By Mr. Robert H Mcelroy (IMCOM)November 7, 2008
USAG-HUMPHREYS, South Korea-150 Soldiers, Family Members, Retirees and Civilian volunteers joined 60 Korean volunteers Saturday morning Oct. 25 for the first-ever Make A Difference Day in Korea at Deog Dong San park in Pyeongtaek near here.
USA Weekend Magazine created Make a Difference Day about 18 years ago as national day of helping others -- a celebration of neighbors helping neighbors, according to their website, http://www.usaweekend.com/diffday/aboutmadd.html. Make A Difference Day is an annual event that takes place on the fourth Saturday of every October.

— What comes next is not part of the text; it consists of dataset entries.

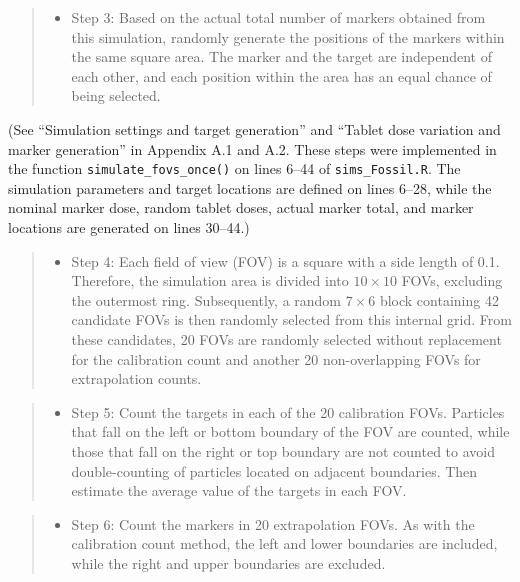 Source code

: \documentclass[
  12pt,
]{article}
\providecommand{\tightlist}{%
  \setlength{\itemsep}{0pt}\setlength{\parskip}{0pt}}
\begin{document}
\begin{quote}
\begin{itemize}
\tightlist
\item
  Step 3: Based on the actual total number of markers obtained from this
  simulation, randomly generate the positions of the markers within the
  same square area. The marker and the target are independent of each
  other, and each position within the area has an equal chance of being
  selected.
\end{itemize}
\end{quote}

(See ``Simulation settings and target generation'' and ``Tablet dose
variation and marker generation'' in Appendix A.1 and A.2. These steps
were implemented in the function \texttt{simulate\_fovs\_once()} on
lines 6--44 of \texttt{sims\_Fossil.R}. The simulation parameters and
target locations are defined on lines 6--28, while the nominal marker
dose, random tablet doses, actual marker total, and marker locations are
generated on lines 30--44.)

\begin{quote}
\begin{itemize}
\tightlist
\item
  Step 4: Each field of view (FOV) is a square with a side length of
  0.1. Therefore, the simulation area is divided into \(10 \times 10\)
  FOVs, excluding the outermost ring. Subsequently, a random
  \(7 \times 6\) block containing 42 candidate FOVs is then randomly
  selected from this internal grid. From these candidates, 20 FOVs are
  randomly selected without replacement for the calibration count and
  another 20 non-overlapping FOVs for extrapolation counts.
\end{itemize}
\end{quote}

\begin{quote}
\begin{itemize}
\tightlist
\item
  Step 5: Count the targets in each of the 20 calibration FOVs.
  Particles that fall on the left or bottom boundary of the FOV are
  counted, while those that fall on the right or top boundary are not
  counted to avoid double-counting of particles located on adjacent
  boundaries. Then estimate the average value of the targets in each
  FOV.
\end{itemize}
\end{quote}

\begin{quote}
\begin{itemize}
\tightlist
\item
  Step 6: Count the markers in 20 extrapolation FOVs. As with the
  calibration count method, the left and lower boundaries are included,
  while the right and upper boundaries are excluded.
\end{itemize}
\end{quote}
\end{document}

Denise Chappell, Humphreys Army Community Service Volunteer Coordinator was the chief organizer of the event; she said it was a way to bring a new American tradition to Korea and a chance for Humphreys volunteers to give back to the local community.

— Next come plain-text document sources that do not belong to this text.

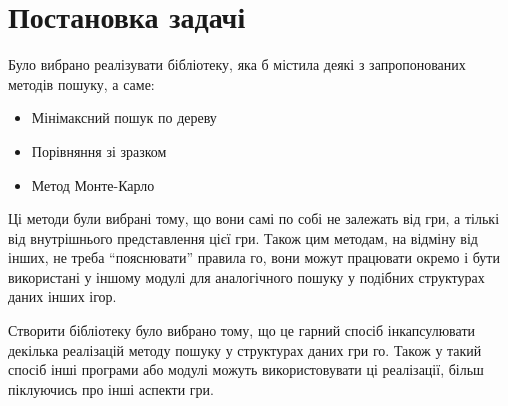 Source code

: \documentclass[a4paper,14pt]{report}
\begin{document}
\section{Постановка задачі}
Було вибрано реалізувати бібліотеку, яка б містила деякі з запропонованих методів пошуку, а саме:
\begin{itemize}
	\item Мінімаксний пошук по дереву
	\item Порівняння зі зразком
	\item Метод Монте-Карло
\end{itemize}
Ці методи були вибрані тому, що вони самі по собі не залежать від гри, а тількі від внутрішнього представлення цієї гри. Також цим методам, на відміну від інших, не треба ``пояснювати'' правила го, вони можут працювати окремо і бути використані у іншому модулі для аналогічного пошуку у подібних структурах даних інших ігор.

Створити бібліотеку було вибрано тому, що це гарний спосіб інкапсулювати декілька реалізацій методу пошуку у структурах даних гри го. Також у такий спосіб інші програми або модулі можуть використовувати ці реалізації, більш піклуючись про інші аспекти гри.
\end{document}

Included in the group of Humphreys volunteers were: Boy Scouts and Cub Scouts, Soldiers from the Better Opportunities for Single Soldiers chapter, members of the Retiree Council and unit representatives.
The Korean volunteers came from the Pyeongtaek Joongang Chapter Goodwill, Cooperation and Service organization, also known in Korean as the Bright Society.
The volunteers spent the morning picking up trash, cleaning out storm drains and ditches and performing beautification projects around the park. Following the work session, volunteers enjoyed lunch and a traditional Korean dance performance by students from Shin Han Middle School.
In his remarks at the close of the event, Humphreys Garrison commander, Col. John E. Dumoulin, Jr. said he was proud of all the volunteers-- American and Korean-- who participated in the first-in-Korea Make a Difference Day. Dumoulin encouraged everyone to continue volunteering on post and off. Doing so, he said, ensures Humphreys and the local community remain great places in which to live and work.
Chappell said she was thrilled with the event's success.
"I thought it was wonderful, it was so heartwarming for our American volunteers to interact with the Korean volunteers and not just when they were working but after when they were making new friends," Chappell said.
Chappell said that the event left a positive impression on many who participated.
"Some people want to go back to the park and bring their families and to do work," she said. "They felt a real pride of ownership in it, just like Col. Dumoulin says about Humphreys."
Chappell said that some of the volunteers want to return to the park to continue the beautification and to rest and relax. Deog Dong San Park has walking and fitness trails, exercise stations, badminton courts and a playground for children.
"People were very, very happy, they want to go back and visit the park," she said.